→ **EXERCISE DETAILS**
Give back a single number: the count of lines in the data that contain the string "theoremstyle".

Saved data entries:
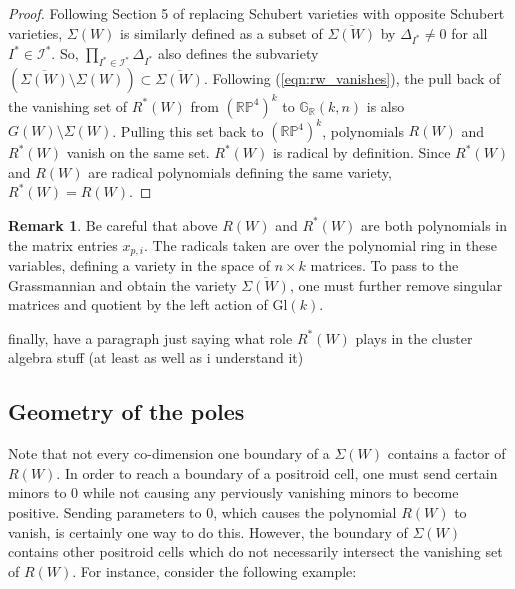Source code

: \documentclass[11pt]{article}
\newcommand{\R}{\mathbb{R}}
\newcommand{\Grall}{\mathbb{G}_{\R}}
\newtheorem{thm}{Theorem}[section]
\theoremstyle{remark}
\theoremstyle{definition}
\newtheorem{rmk}[thm]{Remark}
\begin{document}
\begin{proof}
Following Section 5 of \cite{knutsonlamspeyerjuggling} replacing Schubert varieties with opposite Schubert varieties, $\Sigma(W)$ is similarly defined as a subset of $\overline{\Sigma(W)}$ by $\Delta_{I^{\ast}} \neq 0$ for all $I^{\ast} \in \mathcal{I}^{\ast}$. So, $\prod_{I^{\ast} \in \mathcal{I}^{\ast}} \Delta_{I^{\ast}}$ also defines the subvariety $(\overline{\Sigma(W)} \setminus \Sigma(W)) \subset \overline{\Sigma(W)}$. Following (\ref{eqn:rw_vanishes}), the pull back of the vanishing set of $R^{\ast}(W)$ from $(\mathbb{RP}^4)^{k}$ to $\Grall(k,n)$ is also $G(W) \setminus \Sigma(W)$. Pulling this set back to $(\mathbb{RP}^4)^{k}$, polynomials $R(W)$ and $R^{\ast}(W)$ vanish on the same set. $R^{\ast}(W)$ is radical by definition. Since $R^{\ast}(W)$ and $R(W)$ are radical polynomials defining the same variety, $R^{\ast}(W) = R(W)$.
\end{proof}


\begin{rmk}
Be careful that above $R(W)$ and $R^{\ast}(W)$ are both polynomials in the matrix entries $x_{p,i}$. The radicals taken are over the polynomial ring in these variables, defining a variety in the space of $n \times k$ matrices. To pass to the Grassmannian and obtain the variety $\overline{\Sigma(W)}$, one must further remove singular matrices and quotient by the left action of $\mathrm{Gl}(k)$. 
\end{rmk}

{\color{red} finally, have a paragraph just saying what role $R^{\ast}(W)$ plays in the cluster algebra stuff (at least as well as i understand it)}


\subsection{Geometry of the poles}

Note that not every co-dimension one boundary of a $\Sigma(W)$ contains a factor of $R(W)$. In order to reach a boundary of a positroid cell, one must send certain minors to 0 while not causing any perviously vanishing minors to become positive. Sending parameters to $0$, which causes the polynomial $R(W)$ to vanish, is certainly one way to do this. However, the boundary of $\Sigma(W)$ contains other positroid cells which do not necessarily intersect the vanishing set of $R(W)$. For instance, consider the following example:
\end{document}
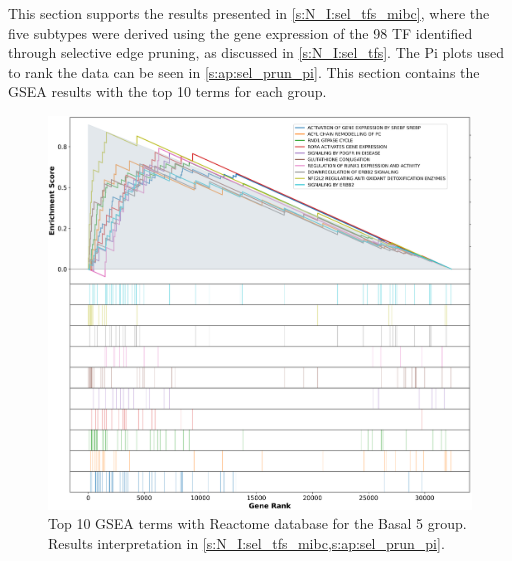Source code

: This section supports the results presented in \cref{s:N_I:sel_tfs_mibc}, where the five subtypes were derived using the gene expression of the 98 TF identified through selective edge pruning, as discussed in \cref{s:N_I:sel_tfs}. The Pi plots used to rank the data can be seen in \cref{s:ap:sel_prun_pi}. This section contains the GSEA results with the top 10 terms for each group.


\begin{figure}[!htb]
    \centering
    \includegraphics[width=\textwidth,keepaspectratio]{Sections/Network_I/Resources/selective_pruning/gsea/smallBasal_10_top_manTerms.png}
    \caption[Basal 5: GSEA top 10 Reactome terms]{Top 10 GSEA terms with Reactome database for the Basal 5 group. Results interpretation in \cref{s:N_I:sel_tfs_mibc,s:ap:sel_prun_pi}.}
    \label{fig:ap:gsea_smallBasal}
\end{figure}


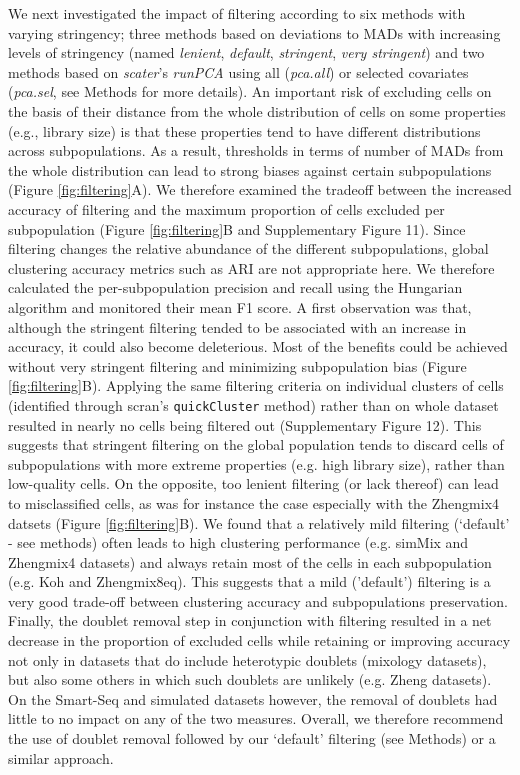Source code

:\documentclass{bmcart}
\begin{document}
We next investigated the impact of filtering according to six methods with varying stringency; three methods based on deviations to MADs with increasing levels of stringency (named \textit{lenient}, \textit{default}, \textit{stringent}, \textit{very stringent}) and two methods based on \textit{scater}'s \textit{runPCA} using all (\textit{pca.all}) or selected covariates (\textit{pca.sel}, see Methods for more details). An important risk of excluding cells on the basis of their distance from the whole distribution of cells on some properties (e.g., library size) is that these properties tend to have different distributions across subpopulations. As a result, thresholds in terms of number of MADs from the whole distribution can lead to strong biases against certain subpopulations (Figure \ref{fig:filtering}A). We therefore examined the tradeoff between the increased accuracy of filtering and the maximum proportion of cells excluded per subpopulation (Figure \ref{fig:filtering}B and Supplementary Figure 11). Since filtering changes the relative abundance of the different subpopulations, global clustering accuracy metrics such as ARI are not appropriate here. We therefore calculated the per-subpopulation precision and recall using the Hungarian algorithm \cite{PapadimitriouHu1998} and monitored their mean F1 score. A first observation was that, although the stringent filtering tended to be associated with an increase in accuracy, it could also become deleterious. Most of the benefits could be achieved without very stringent filtering and minimizing subpopulation bias (Figure \ref{fig:filtering}B). Applying the same filtering criteria on individual clusters of cells (identified through scran's \texttt{quickCluster} method) rather than on whole dataset resulted in nearly no cells being filtered out (Supplementary Figure 12). This suggests that stringent filtering on the global population tends to discard cells of subpopulations with more extreme properties (e.g. high library size), rather than low-quality cells. On the opposite, too lenient filtering (or lack thereof) can lead to misclassified cells, as was for instance the case especially with the Zhengmix4 datsets (Figure \ref{fig:filtering}B). We found that a relatively mild filtering (`default' - see methods) often leads to high clustering performance (e.g. simMix and Zhengmix4 datasets) and always retain most of the cells in each subpopulation (e.g. Koh and Zhengmix8eq). This suggests that a mild ('default') filtering is a very good trade-off between clustering accuracy and subpopulations preservation.  Finally, the doublet removal step in conjunction with filtering  resulted in a net decrease in the proportion of excluded cells while retaining or improving accuracy not only in datasets that do include heterotypic doublets (mixology datasets), but also some others in which such doublets are unlikely (e.g. Zheng datasets). On the Smart-Seq and simulated datasets however, the removal of doublets had little to no impact on any of the two measures. Overall, we therefore recommend the use of doublet removal followed by our `default' filtering (see Methods) or a similar approach.
\end{document}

→ **REPLY**
2